Thursday, December 16, 2010

Semi-sync replication (5.5)

A bit unorthodox, I normally just write about MySQL Cluster here, but I just wanted to understand how much latency semi-sync replication adds.

The test was very simple:
  • two mysql servers, interconnected (same switch) on a 1 Gig-E network
  • one table (see below)
  • comparing insert performance (one thread) with 'no replication at all' and 'semi sync replication enabled'.
  • bencher (had to hack it a bit to make it work with vanilla mysql) running one thread, inserting 4B+128B+4B = 136B of data
CREATE TABLE `t1` (
`id` int(11) NOT NULL AUTO_INCREMENT,
`data` varchar(255) DEFAULT NULL,
`ts` timestamp NOT NULL DEFAULT CURRENT_TIMESTAMP,
PRIMARY KEY (`id`),
KEY `ts` (`ts`)
) ENGINE=InnoDB
Test 1 - no replication
src/bencher -t1 -r 30   -q "insert into t1(b) values('012345678901234567890123456789001234567890123456789012345678900123456789012345678901234567890012345678901567890123456789001234567')" \
-i "truncate table t1" -o no_replication

Summary:
--------------------------
Average Throughput = 7451.26 tps (stdev=969.24)
Average Latency (us)=134.31 (stdev=2904.26)
95th Percentile (us)=110.00
(I haven't looked into why the stdev is so high, but it looks like some requests takes really long time, but this i have not studied why).

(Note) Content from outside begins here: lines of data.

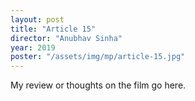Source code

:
 ```yaml
---
layout: post
title: "Article 15"
director: "Anubhav Sinha"
year: 2019
poster: "/assets/img/mp/article-15.jpg"
---
```


My review or thoughts on the film go here.

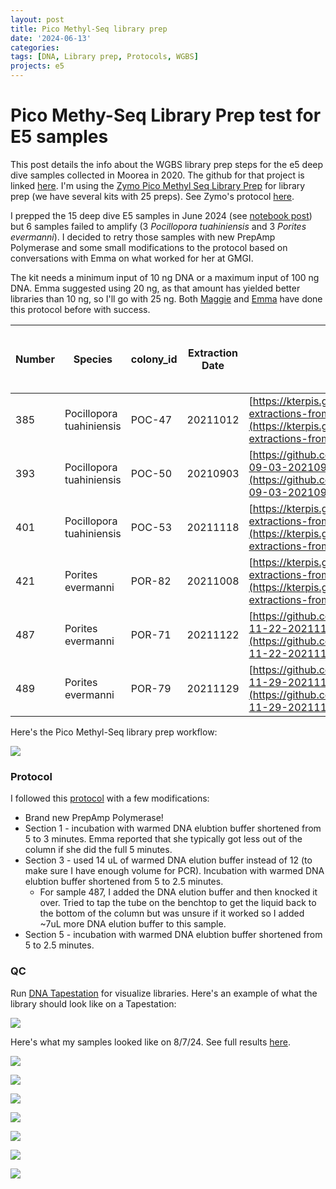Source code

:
 ```yaml
---
layout: post
title: Pico Methyl-Seq library prep
date: '2024-06-13'
categories:
tags: [DNA, Library prep, Protocols, WGBS]
projects: e5
---
```


# Pico Methy-Seq Library Prep test for E5 samples

This post details the info about the WGBS library prep steps for the e5 deep dive samples collected in Moorea in 2020. The github for that project is linked [here](https://github.com/urol-e5/deep-dive). I'm using the [Zymo Pico Methyl Seq Library Prep](https://www.zymoresearch.com/products/pico-methyl-seq-library-prep-kit) for library prep (we have several kits with 25 preps). See Zymo's protocol [here](https://files.zymoresearch.com/protocols/_d5455_d5456_picomethylseq.pdf). 

I prepped the 15 deep dive E5 samples in June 2024 (see [notebook post](https://github.com/JillAshey/JillAshey_Putnam_Lab_Notebook/blob/master/_posts/2024-06-13-Zymo-Pico-Methyl-Seq-Library-Prep.md)) but 6 samples failed to amplify (3 *Pocillopora tuahiniensis* and 3 *Porites evermanni*). I decided to retry those samples with new PrepAmp Polymerase and some small modifications to the protocol based on conversations with Emma on what worked for her at GMGI. 

The kit needs a minimum input of 10 ng DNA or a maximum input of 100 ng DNA. Emma suggested using 20 ng, as that amount has yielded better libraries than 10 ng, so I'll go with 25 ng. Both [Maggie](https://github.com/meschedl/MESPutnam_Open_Lab_Notebook/blob/master/_posts/2020-09-18-WGBS-PMS-protocol.md) and [Emma](https://github.com/emmastrand/GMGI_Notebook/blob/main/posts/2023-08-24%20Zymo%20Pico%20Methyl%20Seq%20Kit%20Protocol.md) have done this protocol before with success. 


| Number | Species                  | colony_id | Extraction Date | Extraction notebook post                                                                                                                                                                                                                                     | DNA (ng/uL) | Volume for 25 ng DNA (uL) | Tris (uL) | Starting volume (uL) | Primer |
| ------ | ------------------------ | --------- | --------------- | ------------------------------------------------------------------------------------------------------------------------------------------------------------------------------------------------------------------------------------------------------------ | ----------- | ------------------------- | --------- | -------------------- | ------ |
| 385    | Pocillopora tuahiniensis | POC-47    | 20211012        | [https://kterpis.github.io/Putnam_Lab_Notebook/20211012-RNA-DNA-extractions-from-E5-project/](https://kterpis.github.io/Putnam_Lab_Notebook/20211012-RNA-DNA-extractions-from-E5-project/)                                                                   | 25.5        | 1.0                       | 19.0      | 20                   | 22     |
| 393    | Pocillopora tuahiniensis | POC-50    | 20210903        | [https://github.com/Kterpis/Putnam_Lab_Notebook/blob/master/_posts/2021-09-03-20210903-RNA-DNA-extractions-from-E5-project.md](https://github.com/Kterpis/Putnam_Lab_Notebook/blob/master/_posts/2021-09-03-20210903-RNA-DNA-extractions-from-E5-project.md) | 29.4        | 0.9                       | 19.1      | 20                   | 23     |
| 401    | Pocillopora tuahiniensis | POC-53    | 20211118        | [https://kterpis.github.io/Putnam_Lab_Notebook/20211118-RNA-DNA-extractions-from-E5-project/](https://kterpis.github.io/Putnam_Lab_Notebook/20211118-RNA-DNA-extractions-from-E5-project/)                                                                   | 30.8        | 0.8                       | 19.2      | 20                   | 24     |
| 421    | Porites evermanni        | POR-82    | 20211008        | [https://kterpis.github.io/Putnam_Lab_Notebook/20211008-RNA-DNA-extractions-from-E5-project/](https://kterpis.github.io/Putnam_Lab_Notebook/20211008-RNA-DNA-extractions-from-E5-project/)                                                                   | 3.41        | 7.3                       | 12.7      | 20                   | 28     |
| 487    | Porites evermanni        | POR-71    | 20211122        | [https://github.com/Kterpis/Putnam_Lab_Notebook/blob/master/_posts/2021-11-22-20211122-RNA-DNA-extractions-from-E5-project.md](https://github.com/Kterpis/Putnam_Lab_Notebook/blob/master/_posts/2021-11-22-20211122-RNA-DNA-extractions-from-E5-project.md) | 2.31        | 10.8                      | 9.2       | 20                   | 34     |
| 489    | Porites evermanni        | POR-79    | 20211129        | [https://github.com/Kterpis/Putnam_Lab_Notebook/blob/master/_posts/2021-11-29-20211129-RNA-DNA-extractions-from-E5-project.md](https://github.com/Kterpis/Putnam_Lab_Notebook/blob/master/_posts/2021-11-29-20211129-RNA-DNA-extractions-from-E5-project.md) | 3.72        | 6.7                       | 13.3      | 20                   | 35     |

Here's the Pico Methyl-Seq library prep workflow: 

![](https://raw.githubusercontent.com/meschedl/MESPutnam_Open_Lab_Notebook/master/images/PMS-workflow.png) 

### Protocol 

I followed this [protocol](https://github.com/JillAshey/JillAshey_Putnam_Lab_Notebook/blob/master/_posts/2024-06-13-Zymo-Pico-Methyl-Seq-Library-Prep.md) with a few modifications: 

- Brand new PrepAmp Polymerase! 
- Section 1 - incubation with warmed DNA elubtion buffer shortened from 5 to 3 minutes. Emma reported that she typically got less out of the column if she did the full 5 minutes. 
- Section 3 - used 14 uL of warmed DNA elution buffer instead of 12 (to make sure I have enough volume for PCR). Incubation with warmed DNA elubtion buffer shortened from 5 to 2.5 minutes.
	- For sample 487, I added the DNA elution buffer and then knocked it over. Tried to tap the tube on the benchtop to get the liquid back to the bottom of the column but was unsure if it worked so I added ~7uL more DNA elution buffer to this sample. 
- Section 5 - incubation with warmed DNA elubtion buffer shortened from 5 to 2.5 minutes.

### QC

Run [DNA Tapestation](https://github.com/meschedl/MESPutnam_Open_Lab_Notebook/blob/master/_posts/2019-07-30-DNA-Tapestation.md) for visualize libraries. Here's an example of what the library should look like on a Tapestation: 

![](https://raw.githubusercontent.com/JillAshey/JillAshey_Putnam_Lab_Notebook/master/images/pico_lib_prep_library_example.png)

Here's what my samples looked like on 8/7/24. See full results [here](https://github.com/JillAshey/JillAshey_Putnam_Lab_Notebook/blob/master/images/tapestation/DNA_Pico-2024-08-07.pdf). 

![](https://raw.githubusercontent.com/JillAshey/JillAshey_Putnam_Lab_Notebook/master/images/tapestation/DNA_TS_overview_20240807.png)

![](https://raw.githubusercontent.com/JillAshey/JillAshey_Putnam_Lab_Notebook/master/images/tapestation/DNA_TS_385_20240807.png)

![](https://raw.githubusercontent.com/JillAshey/JillAshey_Putnam_Lab_Notebook/master/images/tapestation/DNA_TS_393_20240807.png)

![](https://raw.githubusercontent.com/JillAshey/JillAshey_Putnam_Lab_Notebook/master/images/tapestation/DNA_TS_401_20240807.png)

![](https://raw.githubusercontent.com/JillAshey/JillAshey_Putnam_Lab_Notebook/master/images/tapestation/DNA_TS_421_20240807.png)

![](https://raw.githubusercontent.com/JillAshey/JillAshey_Putnam_Lab_Notebook/master/images/tapestation/DNA_TS_487_20240807.png)

![](https://raw.githubusercontent.com/JillAshey/JillAshey_Putnam_Lab_Notebook/master/images/tapestation/DNA_TS_489_20240807.png)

Test 2 - Semi-sync replication
src/bencher -t1 -r 30   -q "insert into t1(b) values('012345678901234567890123456789001234567890123456789012345678900123456789012345678901234567890012345678901567890123456789001234567')" \
-i "truncate table t1" -o no_replication

Summary:
--------------------------
Average Throughput = 2377.10 tps (stdev=210.42)
Average Latency (us)=421.46 (stdev=2644.61)
95th Percentile (us)=362.67
From this simpe test the increased latency when using semi sync replication is not surprising at all, since the semi-sync adds another network hop to the slave mysql server, and the difference in latency between 'no replication' and 'semi-sync' is very much expected network overhead, (similar factor as if you do a read in mysql cluster vs an write (which requires 2PC and network communication between the data nodes) ).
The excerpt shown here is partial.